*Work to complete*
Your response must be made up of each line in the data below that contains the string "return".

------ Data supplied ------

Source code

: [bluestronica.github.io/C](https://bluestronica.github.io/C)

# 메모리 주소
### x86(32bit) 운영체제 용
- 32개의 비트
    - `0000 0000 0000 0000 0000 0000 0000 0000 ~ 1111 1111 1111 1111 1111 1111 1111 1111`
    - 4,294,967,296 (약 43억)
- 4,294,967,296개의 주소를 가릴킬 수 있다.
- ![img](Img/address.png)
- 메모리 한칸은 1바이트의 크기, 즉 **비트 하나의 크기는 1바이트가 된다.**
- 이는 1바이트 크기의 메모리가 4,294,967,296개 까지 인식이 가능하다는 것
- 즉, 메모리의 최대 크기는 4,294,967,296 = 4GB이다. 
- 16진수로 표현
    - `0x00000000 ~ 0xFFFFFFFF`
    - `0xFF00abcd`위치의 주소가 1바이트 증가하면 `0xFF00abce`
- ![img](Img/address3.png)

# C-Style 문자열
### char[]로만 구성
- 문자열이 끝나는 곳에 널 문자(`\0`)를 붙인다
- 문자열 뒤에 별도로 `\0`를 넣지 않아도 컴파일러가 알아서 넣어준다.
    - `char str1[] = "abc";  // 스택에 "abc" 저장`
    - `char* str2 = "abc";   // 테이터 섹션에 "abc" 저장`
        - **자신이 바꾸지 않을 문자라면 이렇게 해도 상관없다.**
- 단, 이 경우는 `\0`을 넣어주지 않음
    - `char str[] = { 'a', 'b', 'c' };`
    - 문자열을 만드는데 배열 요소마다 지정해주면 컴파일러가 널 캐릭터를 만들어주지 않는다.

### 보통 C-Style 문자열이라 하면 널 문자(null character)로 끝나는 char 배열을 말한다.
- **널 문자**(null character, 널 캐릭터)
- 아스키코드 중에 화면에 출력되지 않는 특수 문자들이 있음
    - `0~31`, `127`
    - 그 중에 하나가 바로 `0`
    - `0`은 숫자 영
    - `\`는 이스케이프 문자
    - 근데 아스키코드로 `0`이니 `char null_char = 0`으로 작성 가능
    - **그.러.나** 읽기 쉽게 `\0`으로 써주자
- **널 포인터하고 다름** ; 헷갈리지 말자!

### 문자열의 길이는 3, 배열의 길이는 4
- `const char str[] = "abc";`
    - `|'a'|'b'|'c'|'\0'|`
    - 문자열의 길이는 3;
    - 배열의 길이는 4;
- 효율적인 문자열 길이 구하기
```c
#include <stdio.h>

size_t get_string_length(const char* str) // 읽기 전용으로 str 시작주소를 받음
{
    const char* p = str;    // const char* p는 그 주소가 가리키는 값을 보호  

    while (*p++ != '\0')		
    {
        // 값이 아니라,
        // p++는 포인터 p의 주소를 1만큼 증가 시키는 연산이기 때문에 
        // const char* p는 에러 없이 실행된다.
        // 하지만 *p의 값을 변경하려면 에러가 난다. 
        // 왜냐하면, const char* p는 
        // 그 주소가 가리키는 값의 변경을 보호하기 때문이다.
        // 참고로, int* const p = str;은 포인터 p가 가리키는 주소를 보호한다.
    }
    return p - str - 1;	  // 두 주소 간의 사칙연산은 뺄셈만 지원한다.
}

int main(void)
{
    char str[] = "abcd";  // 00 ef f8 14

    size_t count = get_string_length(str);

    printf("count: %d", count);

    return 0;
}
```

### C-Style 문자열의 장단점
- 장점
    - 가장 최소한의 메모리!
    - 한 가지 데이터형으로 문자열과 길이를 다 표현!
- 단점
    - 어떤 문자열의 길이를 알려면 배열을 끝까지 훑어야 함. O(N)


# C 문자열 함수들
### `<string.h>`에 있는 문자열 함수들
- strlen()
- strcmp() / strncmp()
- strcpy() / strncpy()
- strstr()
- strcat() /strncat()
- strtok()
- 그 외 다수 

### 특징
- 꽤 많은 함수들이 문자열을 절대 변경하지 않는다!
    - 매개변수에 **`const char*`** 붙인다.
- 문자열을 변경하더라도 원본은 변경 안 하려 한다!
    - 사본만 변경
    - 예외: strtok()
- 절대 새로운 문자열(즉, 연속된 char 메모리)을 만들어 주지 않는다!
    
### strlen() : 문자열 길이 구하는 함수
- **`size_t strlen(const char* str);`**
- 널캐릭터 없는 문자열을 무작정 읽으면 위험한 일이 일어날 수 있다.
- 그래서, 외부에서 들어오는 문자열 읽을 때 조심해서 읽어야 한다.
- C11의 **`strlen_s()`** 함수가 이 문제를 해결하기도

------

*Solution to this exercise*
    return p - str - 1;	  // 두 주소 간의 사칙연산은 뺄셈만 지원한다.
    return 0;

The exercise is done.